LISTED ENTRIES:
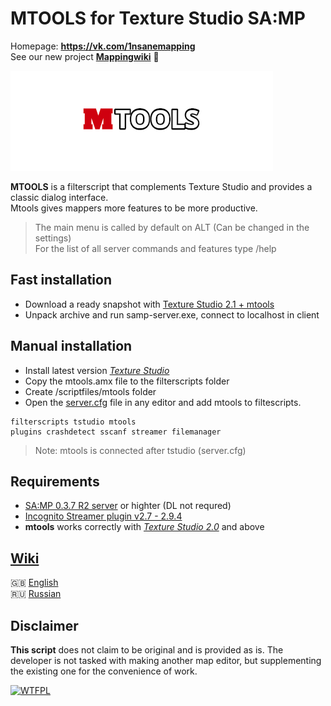 # MTOOLS for Texture Studio SA:MP
Homepage: **https://vk.com/1nsanemapping**  
See our new project **[Mappingwiki](https://bitbucket.org/1nsanemapping/mappingwiki/wiki/Home)** :bookmark:

![logo](/img/logo_mtools.png)

**MTOOLS** is a filterscript that complements Texture Studio and provides a classic dialog interface.  
Mtools gives mappers more features to be more productive.

>The main menu is called by default on ALT (Can be changed in the settings)\
For the list of all server commands and features type /help

## Fast installation
* Download a ready snapshot with [Texture Studio 2.1 + mtools](https://drive.google.com/file/d/1_bN9u0y4VgE7pq7dgx_BI_u36dQqQxlT/view?usp=sharing)
* Unpack archive and run samp-server.exe, connect to localhost in client
## Manual installation
* Install latest version *[Texture Studio](https://vk.com/tip_mapper?w=page-89889560_49251374)*
* Copy the mtools.amx file to the filterscripts folder
* Create /scriptfiles/mtools folder
* Open the [server.cfg](https://open.mp/docs/server/server.cfg) file in any editor and add mtools to filtescripts.
```
filterscripts tstudio mtools
plugins crashdetect sscanf streamer filemanager
```
> Note: mtools is connected after tstudio (server.cfg)  

## Requirements
* [SA:MP 0.3.7 R2 server](https://www.sa-mp.com/download.php) or highter (DL not requred)
* [Incognito Streamer plugin v2.7 - 2.9.4](https://github.com/samp-incognito/samp-streamer-plugin/releases)
* **mtools** works correctly with  *[Texture Studio 2.0](https://vk.com/tip_mapper?w=page-89889560_49251374)* and above

## **[Wiki](https://github.com/ins1x/mtools/wiki)**
:gb: [English](https://github.com/ins1x/mtools/wiki)  
:ru: [Russian](https://github.com/ins1x/mtools/wiki/Home-%5BRus%5D)  

## Disclaimer

**This script** does not claim to be original and is provided as is. The developer is not tasked with making another map editor, but supplementing the existing one for the convenience of work.  

[![WTFPL](http://www.wtfpl.net/wp-content/uploads/2012/12/wtfpl-badge-1.png)](http://www.wtfpl.net/about/)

WHAT THE TASK REQUIRES: What you give back should be exactly the lines of the entries above from the one containing "works correctly with" to the end, and nothing more.

RESULT OF THE EXERCISE:
* **mtools** works correctly with  *[Texture Studio 2.0](https://vk.com/tip_mapper?w=page-89889560_49251374)* and above

## **[Wiki](https://github.com/ins1x/mtools/wiki)**
:gb: [English](https://github.com/ins1x/mtools/wiki)  
:ru: [Russian](https://github.com/ins1x/mtools/wiki/Home-%5BRus%5D)  

## Disclaimer

**This script** does not claim to be original and is provided as is. The developer is not tasked with making another map editor, but supplementing the existing one for the convenience of work.  

[![WTFPL](http://www.wtfpl.net/wp-content/uploads/2012/12/wtfpl-badge-1.png)](http://www.wtfpl.net/about/)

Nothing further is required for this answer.